● Problem description: Please transcribe the data that follows without the pictures, keeping every word the same.
*** Block opens ***
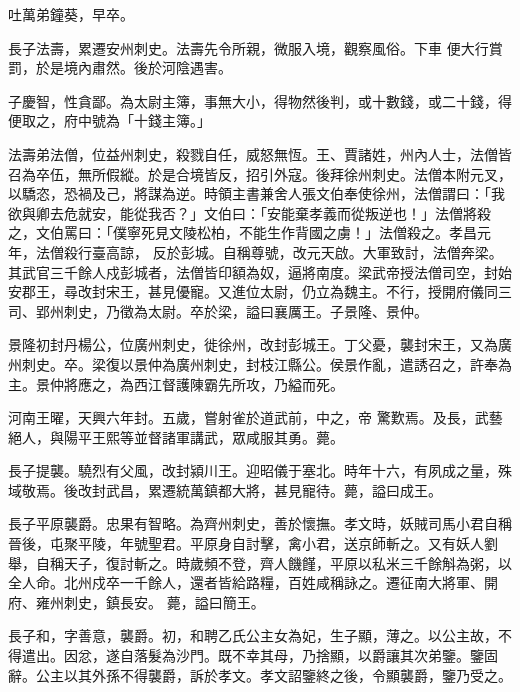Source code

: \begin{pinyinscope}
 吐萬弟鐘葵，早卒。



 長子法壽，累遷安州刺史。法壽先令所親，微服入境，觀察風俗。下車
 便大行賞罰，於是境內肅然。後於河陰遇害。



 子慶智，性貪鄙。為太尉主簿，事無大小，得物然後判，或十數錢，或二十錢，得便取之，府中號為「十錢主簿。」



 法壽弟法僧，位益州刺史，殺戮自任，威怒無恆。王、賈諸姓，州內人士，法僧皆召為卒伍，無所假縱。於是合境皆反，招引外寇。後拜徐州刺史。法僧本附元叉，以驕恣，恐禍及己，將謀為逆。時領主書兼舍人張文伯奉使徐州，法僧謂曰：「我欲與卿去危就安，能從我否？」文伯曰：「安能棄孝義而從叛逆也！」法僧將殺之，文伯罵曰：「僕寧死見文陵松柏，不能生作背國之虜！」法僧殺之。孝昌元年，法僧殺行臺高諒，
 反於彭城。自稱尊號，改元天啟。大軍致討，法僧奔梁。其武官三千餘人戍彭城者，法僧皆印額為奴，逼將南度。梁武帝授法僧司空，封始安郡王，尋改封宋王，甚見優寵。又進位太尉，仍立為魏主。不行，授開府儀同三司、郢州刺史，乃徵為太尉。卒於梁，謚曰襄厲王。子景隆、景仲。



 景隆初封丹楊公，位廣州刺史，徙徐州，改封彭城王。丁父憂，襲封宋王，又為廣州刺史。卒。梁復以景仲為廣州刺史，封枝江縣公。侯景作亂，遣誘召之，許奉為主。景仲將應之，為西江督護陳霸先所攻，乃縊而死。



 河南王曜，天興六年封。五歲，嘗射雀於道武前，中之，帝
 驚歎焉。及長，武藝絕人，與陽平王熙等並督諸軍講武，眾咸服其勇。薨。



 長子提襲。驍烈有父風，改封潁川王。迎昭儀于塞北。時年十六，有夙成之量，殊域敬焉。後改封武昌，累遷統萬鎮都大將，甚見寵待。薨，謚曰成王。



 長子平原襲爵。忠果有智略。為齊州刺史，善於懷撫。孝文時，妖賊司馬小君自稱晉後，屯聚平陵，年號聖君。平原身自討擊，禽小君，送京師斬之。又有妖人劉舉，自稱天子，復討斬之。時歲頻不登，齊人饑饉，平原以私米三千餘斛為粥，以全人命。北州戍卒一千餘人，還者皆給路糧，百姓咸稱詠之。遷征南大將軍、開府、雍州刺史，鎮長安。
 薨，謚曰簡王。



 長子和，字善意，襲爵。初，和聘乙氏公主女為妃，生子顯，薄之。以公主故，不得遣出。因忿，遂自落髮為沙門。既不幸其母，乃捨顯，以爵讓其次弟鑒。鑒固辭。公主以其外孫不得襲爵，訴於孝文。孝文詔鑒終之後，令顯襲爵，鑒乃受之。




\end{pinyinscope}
*** Block closes ***
● Answer box:
Source code

: \begin{pinyinscope}
 吐萬弟鐘葵，早卒。



 長子法壽，累遷安州刺史。法壽先令所親，微服入境，觀察風俗。下車
 便大行賞罰，於是境內肅然。後於河陰遇害。



 子慶智，性貪鄙。為太尉主簿，事無大小，得物然後判，或十數錢，或二十錢，得便取之，府中號為「十錢主簿。」



 法壽弟法僧，位益州刺史，殺戮自任，威怒無恆。王、賈諸姓，州內人士，法僧皆召為卒伍，無所假縱。於是合境皆反，招引外寇。後拜徐州刺史。法僧本附元叉，以驕恣，恐禍及己，將謀為逆。時領主書兼舍人張文伯奉使徐州，法僧謂曰：「我欲與卿去危就安，能從我否？」文伯曰：「安能棄孝義而從叛逆也！」法僧將殺之，文伯罵曰：「僕寧死見文陵松柏，不能生作背國之虜！」法僧殺之。孝昌元年，法僧殺行臺高諒，
 反於彭城。自稱尊號，改元天啟。大軍致討，法僧奔梁。其武官三千餘人戍彭城者，法僧皆印額為奴，逼將南度。梁武帝授法僧司空，封始安郡王，尋改封宋王，甚見優寵。又進位太尉，仍立為魏主。不行，授開府儀同三司、郢州刺史，乃徵為太尉。卒於梁，謚曰襄厲王。子景隆、景仲。



 景隆初封丹楊公，位廣州刺史，徙徐州，改封彭城王。丁父憂，襲封宋王，又為廣州刺史。卒。梁復以景仲為廣州刺史，封枝江縣公。侯景作亂，遣誘召之，許奉為主。景仲將應之，為西江督護陳霸先所攻，乃縊而死。



 河南王曜，天興六年封。五歲，嘗射雀於道武前，中之，帝
 驚歎焉。及長，武藝絕人，與陽平王熙等並督諸軍講武，眾咸服其勇。薨。



 長子提襲。驍烈有父風，改封潁川王。迎昭儀于塞北。時年十六，有夙成之量，殊域敬焉。後改封武昌，累遷統萬鎮都大將，甚見寵待。薨，謚曰成王。



 長子平原襲爵。忠果有智略。為齊州刺史，善於懷撫。孝文時，妖賊司馬小君自稱晉後，屯聚平陵，年號聖君。平原身自討擊，禽小君，送京師斬之。又有妖人劉舉，自稱天子，復討斬之。時歲頻不登，齊人饑饉，平原以私米三千餘斛為粥，以全人命。北州戍卒一千餘人，還者皆給路糧，百姓咸稱詠之。遷征南大將軍、開府、雍州刺史，鎮長安。
 薨，謚曰簡王。



 長子和，字善意，襲爵。初，和聘乙氏公主女為妃，生子顯，薄之。以公主故，不得遣出。因忿，遂自落髮為沙門。既不幸其母，乃捨顯，以爵讓其次弟鑒。鑒固辭。公主以其外孫不得襲爵，訴於孝文。孝文詔鑒終之後，令顯襲爵，鑒乃受之。




\end{pinyinscope}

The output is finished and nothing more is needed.